### Supplied records

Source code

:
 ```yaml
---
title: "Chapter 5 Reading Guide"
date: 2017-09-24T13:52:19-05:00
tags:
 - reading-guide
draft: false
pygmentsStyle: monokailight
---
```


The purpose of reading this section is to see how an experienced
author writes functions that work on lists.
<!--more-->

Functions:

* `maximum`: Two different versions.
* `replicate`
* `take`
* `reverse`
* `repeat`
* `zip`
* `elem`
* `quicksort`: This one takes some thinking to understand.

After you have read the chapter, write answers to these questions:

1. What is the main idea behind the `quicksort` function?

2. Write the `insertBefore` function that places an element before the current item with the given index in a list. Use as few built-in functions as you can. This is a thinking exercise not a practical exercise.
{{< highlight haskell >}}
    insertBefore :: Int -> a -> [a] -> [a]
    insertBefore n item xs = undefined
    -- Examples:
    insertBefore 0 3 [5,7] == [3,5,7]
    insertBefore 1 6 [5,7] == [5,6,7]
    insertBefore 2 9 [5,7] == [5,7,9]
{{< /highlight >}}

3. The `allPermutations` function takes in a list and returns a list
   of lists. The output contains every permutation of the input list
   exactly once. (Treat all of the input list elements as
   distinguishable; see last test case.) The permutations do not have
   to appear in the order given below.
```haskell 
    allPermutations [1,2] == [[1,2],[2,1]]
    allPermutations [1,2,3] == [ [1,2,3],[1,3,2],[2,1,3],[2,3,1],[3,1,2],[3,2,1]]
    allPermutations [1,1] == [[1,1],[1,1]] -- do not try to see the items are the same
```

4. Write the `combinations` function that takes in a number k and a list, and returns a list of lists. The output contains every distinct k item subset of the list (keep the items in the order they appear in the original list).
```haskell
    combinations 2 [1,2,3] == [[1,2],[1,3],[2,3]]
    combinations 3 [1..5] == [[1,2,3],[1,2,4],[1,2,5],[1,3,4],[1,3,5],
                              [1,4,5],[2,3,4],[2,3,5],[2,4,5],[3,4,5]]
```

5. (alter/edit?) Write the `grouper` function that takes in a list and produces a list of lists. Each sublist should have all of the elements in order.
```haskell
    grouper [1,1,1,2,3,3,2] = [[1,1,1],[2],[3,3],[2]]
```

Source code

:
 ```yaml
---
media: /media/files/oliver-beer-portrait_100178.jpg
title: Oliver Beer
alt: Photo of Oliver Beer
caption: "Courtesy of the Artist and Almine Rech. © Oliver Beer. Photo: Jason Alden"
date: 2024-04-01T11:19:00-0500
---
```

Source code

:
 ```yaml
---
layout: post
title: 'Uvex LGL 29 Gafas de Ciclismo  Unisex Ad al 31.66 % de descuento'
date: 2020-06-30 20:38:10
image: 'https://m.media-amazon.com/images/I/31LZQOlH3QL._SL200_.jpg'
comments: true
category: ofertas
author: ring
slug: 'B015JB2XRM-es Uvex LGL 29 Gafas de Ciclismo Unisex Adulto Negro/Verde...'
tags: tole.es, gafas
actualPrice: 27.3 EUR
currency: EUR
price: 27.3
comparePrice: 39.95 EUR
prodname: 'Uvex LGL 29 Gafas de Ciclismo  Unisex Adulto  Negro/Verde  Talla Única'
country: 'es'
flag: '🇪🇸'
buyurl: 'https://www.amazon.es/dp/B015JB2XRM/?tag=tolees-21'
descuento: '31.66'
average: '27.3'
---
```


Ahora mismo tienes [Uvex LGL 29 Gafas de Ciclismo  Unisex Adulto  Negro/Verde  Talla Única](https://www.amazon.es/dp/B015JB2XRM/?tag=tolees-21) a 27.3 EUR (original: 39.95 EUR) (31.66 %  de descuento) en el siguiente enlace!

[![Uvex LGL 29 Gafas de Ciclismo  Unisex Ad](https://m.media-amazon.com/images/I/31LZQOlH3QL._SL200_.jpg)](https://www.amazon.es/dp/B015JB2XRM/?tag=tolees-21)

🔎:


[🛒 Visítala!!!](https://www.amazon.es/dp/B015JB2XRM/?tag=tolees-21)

### To do
Could you write out all the data exactly as it is given?

### Finished task
Source code

:
 ```yaml
---
title: "Chapter 5 Reading Guide"
date: 2017-09-24T13:52:19-05:00
tags:
 - reading-guide
draft: false
pygmentsStyle: monokailight
---
```


The purpose of reading this section is to see how an experienced
author writes functions that work on lists.
<!--more-->

Functions:

* `maximum`: Two different versions.
* `replicate`
* `take`
* `reverse`
* `repeat`
* `zip`
* `elem`
* `quicksort`: This one takes some thinking to understand.

After you have read the chapter, write answers to these questions:

1. What is the main idea behind the `quicksort` function?

2. Write the `insertBefore` function that places an element before the current item with the given index in a list. Use as few built-in functions as you can. This is a thinking exercise not a practical exercise.
{{< highlight haskell >}}
    insertBefore :: Int -> a -> [a] -> [a]
    insertBefore n item xs = undefined
    -- Examples:
    insertBefore 0 3 [5,7] == [3,5,7]
    insertBefore 1 6 [5,7] == [5,6,7]
    insertBefore 2 9 [5,7] == [5,7,9]
{{< /highlight >}}

3. The `allPermutations` function takes in a list and returns a list
   of lists. The output contains every permutation of the input list
   exactly once. (Treat all of the input list elements as
   distinguishable; see last test case.) The permutations do not have
   to appear in the order given below.
```haskell 
    allPermutations [1,2] == [[1,2],[2,1]]
    allPermutations [1,2,3] == [ [1,2,3],[1,3,2],[2,1,3],[2,3,1],[3,1,2],[3,2,1]]
    allPermutations [1,1] == [[1,1],[1,1]] -- do not try to see the items are the same
```

4. Write the `combinations` function that takes in a number k and a list, and returns a list of lists. The output contains every distinct k item subset of the list (keep the items in the order they appear in the original list).
```haskell
    combinations 2 [1,2,3] == [[1,2],[1,3],[2,3]]
    combinations 3 [1..5] == [[1,2,3],[1,2,4],[1,2,5],[1,3,4],[1,3,5],
                              [1,4,5],[2,3,4],[2,3,5],[2,4,5],[3,4,5]]
```

5. (alter/edit?) Write the `grouper` function that takes in a list and produces a list of lists. Each sublist should have all of the elements in order.
```haskell
    grouper [1,1,1,2,3,3,2] = [[1,1,1],[2],[3,3],[2]]
```

Source code

:
 ```yaml
---
media: /media/files/oliver-beer-portrait_100178.jpg
title: Oliver Beer
alt: Photo of Oliver Beer
caption: "Courtesy of the Artist and Almine Rech. © Oliver Beer. Photo: Jason Alden"
date: 2024-04-01T11:19:00-0500
---
```

Source code

:
 ```yaml
---
layout: post
title: 'Uvex LGL 29 Gafas de Ciclismo  Unisex Ad al 31.66 % de descuento'
date: 2020-06-30 20:38:10
image: 'https://m.media-amazon.com/images/I/31LZQOlH3QL._SL200_.jpg'
comments: true
category: ofertas
author: ring
slug: 'B015JB2XRM-es Uvex LGL 29 Gafas de Ciclismo Unisex Adulto Negro/Verde...'
tags: tole.es, gafas
actualPrice: 27.3 EUR
currency: EUR
price: 27.3
comparePrice: 39.95 EUR
prodname: 'Uvex LGL 29 Gafas de Ciclismo  Unisex Adulto  Negro/Verde  Talla Única'
country: 'es'
flag: '🇪🇸'
buyurl: 'https://www.amazon.es/dp/B015JB2XRM/?tag=tolees-21'
descuento: '31.66'
average: '27.3'
---
```


Ahora mismo tienes [Uvex LGL 29 Gafas de Ciclismo  Unisex Adulto  Negro/Verde  Talla Única](https://www.amazon.es/dp/B015JB2XRM/?tag=tolees-21) a 27.3 EUR (original: 39.95 EUR) (31.66 %  de descuento) en el siguiente enlace!

[![Uvex LGL 29 Gafas de Ciclismo  Unisex Ad](https://m.media-amazon.com/images/I/31LZQOlH3QL._SL200_.jpg)](https://www.amazon.es/dp/B015JB2XRM/?tag=tolees-21)

🔎:


[🛒 Visítala!!!](https://www.amazon.es/dp/B015JB2XRM/?tag=tolees-21)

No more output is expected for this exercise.